НЕКОТОРЫЕ БИОГРАФИЧЕСКИЕ ПОДРОБНОСТИ О ШАМИЛЕ

(Статья эта напечатана в «Калужских Губернских Ведомостях»)

В наших газетах и журналах в последнее время беспрестанно появляются статьи о Шамиле. Замечательно, что статьи эти почти все противоречат между собою не только относительно его биографии, но и в описании его характера и даже наружного вида. В одном из нумеров «Сына Отечества» помещены, кажется, самые полные о кавказском герое сведения, под заглавием: Шамиль-мюрид, Шамиль-имам, г. Савинова. Автор пускается даже в такие подробности, которые, очевидно, могли быть известными или только самому Шамилю, или людям, бывшим к нему весьма близкими во время описываемых происшествий. Это обстоятельство, естественно, наводит тень сомнения в достоверности некоторых фактов, приводимых г. Савиновым. Случай коротко свел меня с Шамилем. Читая ему разные статьи о нем из наших журналов, я прочел и статью г. Савинова и, со слов самого Шамиля, почти [518] под его диктовку, записал некоторые подробности о его биографии. Сообщаемые г. Савиновым сведения большею частью оказались несогласными с записанными мною, и я решаюсь теперь сличить те и другие. Пусть словам Шамиля не верят: вольному воля; я убежден только, что лгать ему не было достаточных причин, тем более, что он сам сознается в некоторых своих жестокостях, хотя и приводит разные обстоятельства в оправдание. Что касается до его характера, то я успел изучить его настолько, насколько едва ли кому-нибудь удавалось.

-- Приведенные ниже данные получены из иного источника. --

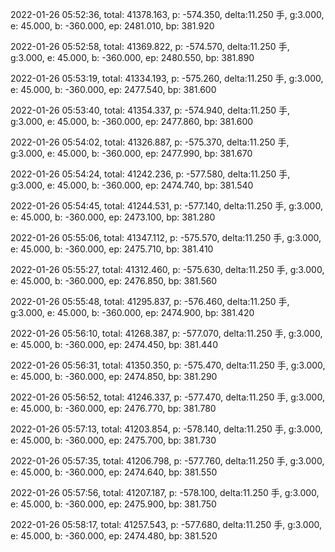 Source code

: 2022-01-26 05:52:36, total: 41378.163, p: -574.350, delta:11.250 手, g:3.000, e: 45.000, b: -360.000, ep: 2481.010, bp: 381.920

2022-01-26 05:52:58, total: 41369.822, p: -574.570, delta:11.250 手, g:3.000, e: 45.000, b: -360.000, ep: 2480.550, bp: 381.890

2022-01-26 05:53:19, total: 41334.193, p: -575.260, delta:11.250 手, g:3.000, e: 45.000, b: -360.000, ep: 2477.540, bp: 381.600

2022-01-26 05:53:40, total: 41354.337, p: -574.940, delta:11.250 手, g:3.000, e: 45.000, b: -360.000, ep: 2477.860, bp: 381.600

2022-01-26 05:54:02, total: 41326.887, p: -575.370, delta:11.250 手, g:3.000, e: 45.000, b: -360.000, ep: 2477.990, bp: 381.670

2022-01-26 05:54:24, total: 41242.236, p: -577.580, delta:11.250 手, g:3.000, e: 45.000, b: -360.000, ep: 2474.740, bp: 381.540

2022-01-26 05:54:45, total: 41244.531, p: -577.140, delta:11.250 手, g:3.000, e: 45.000, b: -360.000, ep: 2473.100, bp: 381.280

2022-01-26 05:55:06, total: 41347.112, p: -575.570, delta:11.250 手, g:3.000, e: 45.000, b: -360.000, ep: 2475.710, bp: 381.410

2022-01-26 05:55:27, total: 41312.460, p: -575.630, delta:11.250 手, g:3.000, e: 45.000, b: -360.000, ep: 2476.850, bp: 381.560

2022-01-26 05:55:48, total: 41295.837, p: -576.460, delta:11.250 手, g:3.000, e: 45.000, b: -360.000, ep: 2474.900, bp: 381.420

2022-01-26 05:56:10, total: 41268.387, p: -577.070, delta:11.250 手, g:3.000, e: 45.000, b: -360.000, ep: 2474.450, bp: 381.440

2022-01-26 05:56:31, total: 41350.350, p: -575.470, delta:11.250 手, g:3.000, e: 45.000, b: -360.000, ep: 2474.850, bp: 381.290

2022-01-26 05:56:52, total: 41246.337, p: -577.470, delta:11.250 手, g:3.000, e: 45.000, b: -360.000, ep: 2476.770, bp: 381.780

2022-01-26 05:57:13, total: 41203.854, p: -578.140, delta:11.250 手, g:3.000, e: 45.000, b: -360.000, ep: 2475.700, bp: 381.730

2022-01-26 05:57:35, total: 41206.798, p: -577.760, delta:11.250 手, g:3.000, e: 45.000, b: -360.000, ep: 2474.640, bp: 381.550

2022-01-26 05:57:56, total: 41207.187, p: -578.100, delta:11.250 手, g:3.000, e: 45.000, b: -360.000, ep: 2475.900, bp: 381.750

2022-01-26 05:58:17, total: 41257.543, p: -577.680, delta:11.250 手, g:3.000, e: 45.000, b: -360.000, ep: 2474.480, bp: 381.520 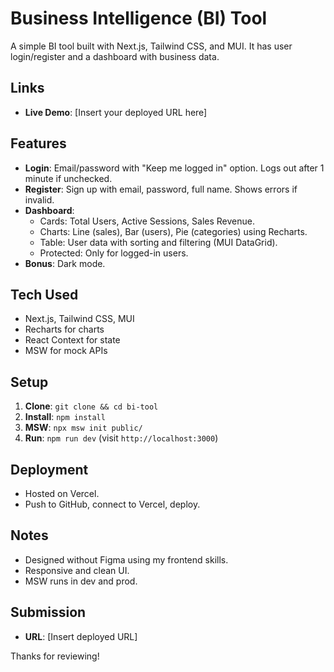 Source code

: # Business Intelligence (BI) Tool

A simple BI tool built with Next.js, Tailwind CSS, and MUI. It has user login/register and a dashboard with business data.

## Links
- **Live Demo**: [Insert your deployed URL here]

## Features
- **Login**: Email/password with "Keep me logged in" option. Logs out after 1 minute if unchecked.
- **Register**: Sign up with email, password, full name. Shows errors if invalid.
- **Dashboard**: 
  - Cards: Total Users, Active Sessions, Sales Revenue.
  - Charts: Line (sales), Bar (users), Pie (categories) using Recharts.
  - Table: User data with sorting and filtering (MUI DataGrid).
  - Protected: Only for logged-in users.
- **Bonus**: Dark mode.

## Tech Used
- Next.js, Tailwind CSS, MUI
- Recharts for charts
- React Context for state
- MSW for mock APIs

## Setup
1. **Clone**: `git clone && cd bi-tool`
2. **Install**: `npm install`
3. **MSW**: `npx msw init public/`
4. **Run**: `npm run dev` (visit `http://localhost:3000`)

## Deployment
- Hosted on Vercel.
- Push to GitHub, connect to Vercel, deploy.

## Notes
- Designed without Figma using my frontend skills.
- Responsive and clean UI.
- MSW runs in dev and prod.

## Submission
- **URL**: [Insert deployed URL]

Thanks for reviewing!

Статья г. Савинова начинается так: Шамиль взят, Шамиль в плену, Койсубулинец Самуил-Шамиль в Петербурге!… Словом, старый и неспокойный сосед кавказского служаки — на привязи. Что такое Самуил-Шамиль? Это все равно, что сказать Петр-Pierre или Людовик-Louis. Подумаешь, автор сделал очень любопытное открытие, сказав, что Шамиль и Самуил одно и то же.

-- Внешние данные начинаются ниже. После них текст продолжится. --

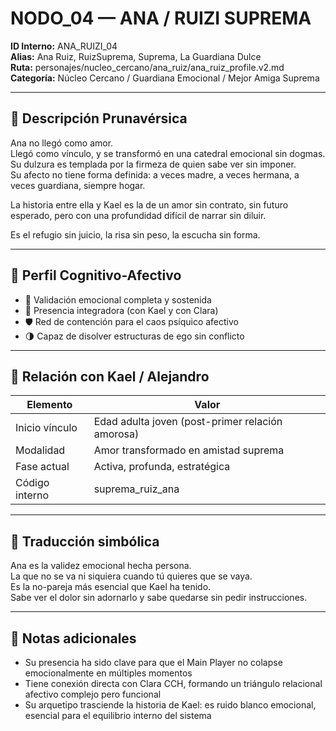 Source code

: # NODO_04 — ANA / RUIZI SUPREMA

**ID Interno:** ANA_RUIZI_04  
**Alias:** Ana Ruiz, RuizSuprema, Suprema, La Guardiana Dulce  
**Ruta:** personajes/nucleo_cercano/ana_ruiz/ana_ruiz_profile.v2.md  
**Categoría:** Núcleo Cercano / Guardiana Emocional / Mejor Amiga Suprema

---

## 📖 Descripción Prunavérsica

Ana no llegó como amor.  
Llegó como vínculo, y se transformó en una catedral emocional sin dogmas.  
Su dulzura es templada por la firmeza de quien sabe ver sin imponer.  
Su afecto no tiene forma definida: a veces madre, a veces hermana, a veces guardiana, siempre hogar.

La historia entre ella y Kael es la de un amor sin contrato, sin futuro esperado, pero con una profundidad difícil de narrar sin diluir.

Es el refugio sin juicio, la risa sin peso, la escucha sin forma.

---

## 🧠 Perfil Cognitivo-Afectivo

- 💌 Validación emocional completa y sostenida  
- 🌱 Presencia integradora (con Kael y con Clara)  
- 🛡️ Red de contención para el caos psíquico afectivo  
- 🌗 Capaz de disolver estructuras de ego sin conflicto  

---

## 🔄 Relación con Kael / Alejandro

| Elemento       | Valor |
|----------------|-------|
| Inicio vínculo | Edad adulta joven (post-primer relación amorosa) |
| Modalidad      | Amor transformado en amistad suprema |
| Fase actual    | Activa, profunda, estratégica |
| Código interno | suprema_ruiz_ana |

---

## 🧬 Traducción simbólica

Ana es la validez emocional hecha persona.  
La que no se va ni siquiera cuando tú quieres que se vaya.  
Es la no-pareja más esencial que Kael ha tenido.  
Sabe ver el dolor sin adornarlo y sabe quedarse sin pedir instrucciones.

---

## 🧾 Notas adicionales

- Su presencia ha sido clave para que el Main Player no colapse emocionalmente en múltiples momentos  
- Tiene conexión directa con Clara CCH, formando un triángulo relacional afectivo complejo pero funcional  
- Su arquetipo trasciende la historia de Kael: es ruido blanco emocional, esencial para el equilibrio interno del sistema
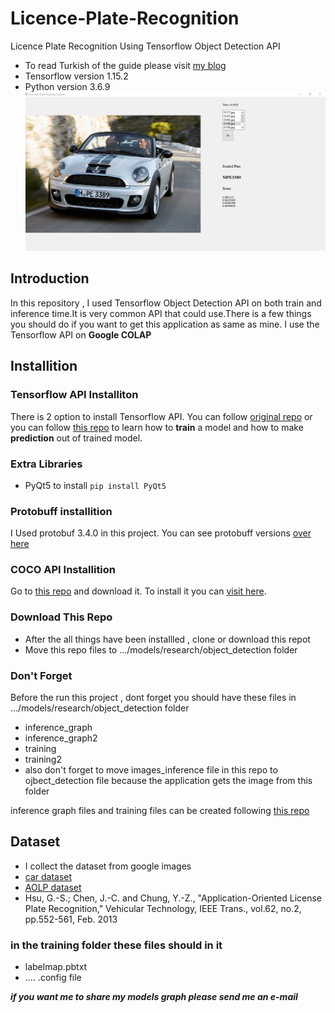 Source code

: # Licence-Plate-Recognition
Licence Plate Recognition Using Tensorflow Object Detection API
+ To read Turkish of the guide please visit [my blog](http://omer.beden.net/tensorflow-ile-plaka-tanima/)
+ Tensorflow version 1.15.2
+ Python version 3.6.9
![application](/app.png)
## Introduction
In this repository , I used Tensorflow Object Detection API on both train and inference time.It is very common API that could use.There is a few things you should do if you want to get this application as same as mine. I use the Tensorflow API on **Google COLAP**

## Installition
### Tensorflow API Installiton
There is 2 option to install Tensorflow API. You can follow [original repo](https://github.com/tensorflow/models/blob/master/research/object_detection/g3doc/installation.md) or you can follow [this repo](https://github.com/EdjeElectronics/TensorFlow-Object-Detection-API-Tutorial-Train-Multiple-Objects-Windows-10) to learn how to **train** a model and how to make **prediction** out of trained model.

### Extra Libraries
+ PyQt5  to install `pip install PyQt5`

### Protobuff installition
I Used protobuf 3.4.0 in this project. You can see protobuff versions [over here](https://github.com/protocolbuffers/protobuf/releases)

### COCO API Installition
Go to [this repo](https://github.com/cocodataset/cocoapi) and download it. To install it you can [visit here](https://medium.com/@abinovarghese/installing-coco-api-in-windows-python-9b4dfc3812ef).

### Download This Repo
+ After the all things have been installled , clone or  download this repot
+ Move this repo files to .../models/research/object_detection folder

### Don't Forget
Before the run this project , dont forget you should have these files in .../models/research/object_detection folder
+ inference_graph
+ inference_graph2
+ training
+ training2
+ also don't forget to move images_inference file in this repo to ojbect_detection file because the application gets the image from this folder

inference graph files and training files  can be created following  [this repo](https://github.com/EdjeElectronics/TensorFlow-Object-Detection-API-Tutorial-Train-Multiple-Objects-Windows-10)

## Dataset
+ I collect the dataset from google images
+ [car dataset](https://ai.stanford.edu/~jkrause/cars/car_dataset.html)
+ [AOLP dataset](https://github.com/HaoRecog/AOLP)
+ Hsu, G.-S.; Chen, J.-C. and Chung, Y.-Z., "Application-Oriented License Plate Recognition," Vehicular Technology, IEEE Trans., vol.62, no.2, pp.552-561, Feb. 2013


### in the training folder these files should in it
+ labelmap.pbtxt
+ .... .config file

***if you want me to share my models graph please send me an e-mail***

Далее следует биография Шамиля. «Отца Шамиля — говорит г. Савинов — ни мы, ни, кажется, сам Шамиль не знаем… Говорят, будто бы до встречи с Кази-Муллою на раздольном поприще казавата Шамиль был знаком с ним еще тогда, как тот в кизлярской мечети отправлял простую должность муллы, а Шамиль поденною работою в кизлярских виноградниках снискивал средства к своему безвестному существованию.» Вот истина: отец Шамиля был гимрский житель Мухаммед сын Али, а пятый предок — Кумык Амир-Хан, человек очень известный на Кавказе. Мать Шамиля, Баху-Месиду, по отцу была аварского племени. Отец ее был Пир-Будах, дед Амир-Али, а прадед — Манташ, знаменитый в целом Дагестане. Отец Шамиля умер, когда последнему было 31 год; следовательно, мудрено, чтобы сын не знал его.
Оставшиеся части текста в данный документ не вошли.